Copying a large file system (again)
Tino Schwarze
linux-poweredge.lists at tisc.de
Mon Dec 3 10:40:05 CST 2007
On Mon, Dec 03, 2007 at 08:56:16AM -0700, RB wrote:
> > Thanks, it looks like I'll need to look for some more memory for the
> > source machine. Maybe I'll try plugging the SATA RAID into the
> > destination machine directly (a PE1800 with more RAM) and copy locally,
> > skipping the network, then maybe rsync will be an option since most of
> > the files are already in place, just the main pool is still missing.
>
> Does your destination machine have sufficient memory? I'm not
> hard-stuck on rsync, but one of the niceties of running rsync over SSH
> is that you can do it from either end. The side that runs the rsync
> command is the one where all the resources are allocated; the other
> just gets an SSH connection and a lot of disk i/o.
Ah, this is good. :-) I'll try that and see how long (and how much
memory) it takes for rsync to build the file list.

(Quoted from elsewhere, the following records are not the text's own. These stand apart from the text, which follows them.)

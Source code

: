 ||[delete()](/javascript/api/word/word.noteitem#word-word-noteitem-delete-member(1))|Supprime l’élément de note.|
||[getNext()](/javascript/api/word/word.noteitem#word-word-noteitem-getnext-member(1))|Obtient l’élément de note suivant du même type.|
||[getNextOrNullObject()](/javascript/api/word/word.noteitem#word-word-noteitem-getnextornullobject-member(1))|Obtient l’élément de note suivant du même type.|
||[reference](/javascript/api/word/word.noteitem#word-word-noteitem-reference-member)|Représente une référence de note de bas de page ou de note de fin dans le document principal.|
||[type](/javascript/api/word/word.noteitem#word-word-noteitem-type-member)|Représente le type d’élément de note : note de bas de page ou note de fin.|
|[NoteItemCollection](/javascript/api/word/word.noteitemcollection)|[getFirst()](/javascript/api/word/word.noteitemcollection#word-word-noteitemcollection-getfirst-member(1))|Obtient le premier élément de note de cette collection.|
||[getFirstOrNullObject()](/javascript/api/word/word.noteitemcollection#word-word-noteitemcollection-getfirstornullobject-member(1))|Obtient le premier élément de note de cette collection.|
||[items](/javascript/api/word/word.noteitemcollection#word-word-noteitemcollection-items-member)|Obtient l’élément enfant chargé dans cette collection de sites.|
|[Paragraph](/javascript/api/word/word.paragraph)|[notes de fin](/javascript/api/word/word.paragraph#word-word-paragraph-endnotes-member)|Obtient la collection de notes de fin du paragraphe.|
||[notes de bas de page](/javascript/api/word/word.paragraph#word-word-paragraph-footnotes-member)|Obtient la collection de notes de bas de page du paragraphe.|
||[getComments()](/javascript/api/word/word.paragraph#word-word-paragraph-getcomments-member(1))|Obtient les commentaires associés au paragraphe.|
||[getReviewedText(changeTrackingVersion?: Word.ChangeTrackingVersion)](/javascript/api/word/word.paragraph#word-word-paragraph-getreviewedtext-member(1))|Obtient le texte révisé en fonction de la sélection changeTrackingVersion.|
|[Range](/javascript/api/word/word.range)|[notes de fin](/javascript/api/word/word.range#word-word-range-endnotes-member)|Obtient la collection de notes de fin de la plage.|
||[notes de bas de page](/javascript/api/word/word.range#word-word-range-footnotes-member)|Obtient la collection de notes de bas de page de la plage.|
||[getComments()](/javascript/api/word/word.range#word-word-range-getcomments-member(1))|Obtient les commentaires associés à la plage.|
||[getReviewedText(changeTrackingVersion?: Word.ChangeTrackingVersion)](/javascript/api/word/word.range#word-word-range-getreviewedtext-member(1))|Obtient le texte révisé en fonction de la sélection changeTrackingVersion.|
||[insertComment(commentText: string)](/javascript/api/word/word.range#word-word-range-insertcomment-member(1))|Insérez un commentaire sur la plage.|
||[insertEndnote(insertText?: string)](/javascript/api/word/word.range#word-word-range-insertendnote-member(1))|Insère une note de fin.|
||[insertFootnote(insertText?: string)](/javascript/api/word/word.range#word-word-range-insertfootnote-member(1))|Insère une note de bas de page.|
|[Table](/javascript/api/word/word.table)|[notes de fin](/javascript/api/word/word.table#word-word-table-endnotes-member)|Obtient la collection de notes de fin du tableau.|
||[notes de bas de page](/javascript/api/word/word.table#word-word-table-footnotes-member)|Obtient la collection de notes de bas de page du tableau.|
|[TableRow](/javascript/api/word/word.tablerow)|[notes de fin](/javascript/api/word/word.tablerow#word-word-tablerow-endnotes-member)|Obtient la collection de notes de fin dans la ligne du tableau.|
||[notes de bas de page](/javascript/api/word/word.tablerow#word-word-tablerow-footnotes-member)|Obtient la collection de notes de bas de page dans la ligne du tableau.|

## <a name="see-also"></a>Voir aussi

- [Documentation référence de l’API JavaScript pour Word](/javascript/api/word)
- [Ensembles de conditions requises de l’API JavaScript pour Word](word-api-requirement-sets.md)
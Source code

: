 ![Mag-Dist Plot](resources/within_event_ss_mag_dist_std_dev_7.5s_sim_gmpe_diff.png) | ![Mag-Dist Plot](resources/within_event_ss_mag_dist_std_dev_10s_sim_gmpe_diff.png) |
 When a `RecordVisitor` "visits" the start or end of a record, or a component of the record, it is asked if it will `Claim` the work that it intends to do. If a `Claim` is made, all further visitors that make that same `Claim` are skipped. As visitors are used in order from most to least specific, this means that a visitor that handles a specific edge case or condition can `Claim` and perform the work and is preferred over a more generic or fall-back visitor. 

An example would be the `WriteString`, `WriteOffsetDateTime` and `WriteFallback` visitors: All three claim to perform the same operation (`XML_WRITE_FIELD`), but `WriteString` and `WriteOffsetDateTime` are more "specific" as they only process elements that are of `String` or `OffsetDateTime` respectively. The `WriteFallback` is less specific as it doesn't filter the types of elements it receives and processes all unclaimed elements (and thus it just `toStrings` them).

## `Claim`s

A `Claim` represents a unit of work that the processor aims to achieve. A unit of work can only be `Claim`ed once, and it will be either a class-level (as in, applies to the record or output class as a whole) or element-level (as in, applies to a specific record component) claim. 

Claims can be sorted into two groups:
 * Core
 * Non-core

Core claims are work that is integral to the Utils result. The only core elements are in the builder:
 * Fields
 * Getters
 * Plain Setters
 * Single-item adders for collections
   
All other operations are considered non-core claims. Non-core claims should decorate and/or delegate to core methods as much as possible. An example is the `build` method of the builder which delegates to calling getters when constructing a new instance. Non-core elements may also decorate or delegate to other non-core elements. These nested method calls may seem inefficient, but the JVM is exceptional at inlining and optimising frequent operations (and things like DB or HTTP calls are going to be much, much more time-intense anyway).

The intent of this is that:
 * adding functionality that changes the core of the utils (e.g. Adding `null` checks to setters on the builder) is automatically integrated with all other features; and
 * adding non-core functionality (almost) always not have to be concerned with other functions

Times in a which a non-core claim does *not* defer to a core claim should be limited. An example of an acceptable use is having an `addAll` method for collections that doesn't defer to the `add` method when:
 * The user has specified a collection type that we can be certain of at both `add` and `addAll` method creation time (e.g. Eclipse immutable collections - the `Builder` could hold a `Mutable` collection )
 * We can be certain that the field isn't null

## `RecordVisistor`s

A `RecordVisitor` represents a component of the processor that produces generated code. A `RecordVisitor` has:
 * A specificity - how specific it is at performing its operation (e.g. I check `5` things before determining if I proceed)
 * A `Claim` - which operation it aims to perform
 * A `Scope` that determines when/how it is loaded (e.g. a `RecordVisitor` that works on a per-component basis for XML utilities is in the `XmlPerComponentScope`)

> Failing that, GNU TAR may well work better on less RAM. S-TAR is
> nice, but it *might* have a memory leak or something that causes it to
> utilize so much memory. The problem with so many archival programs is
> that they really want to keep an in-memory list of all the files
> they've processed and/or are going to process. It's not so much naive
> as presumptive, but that rant doesn't help you much.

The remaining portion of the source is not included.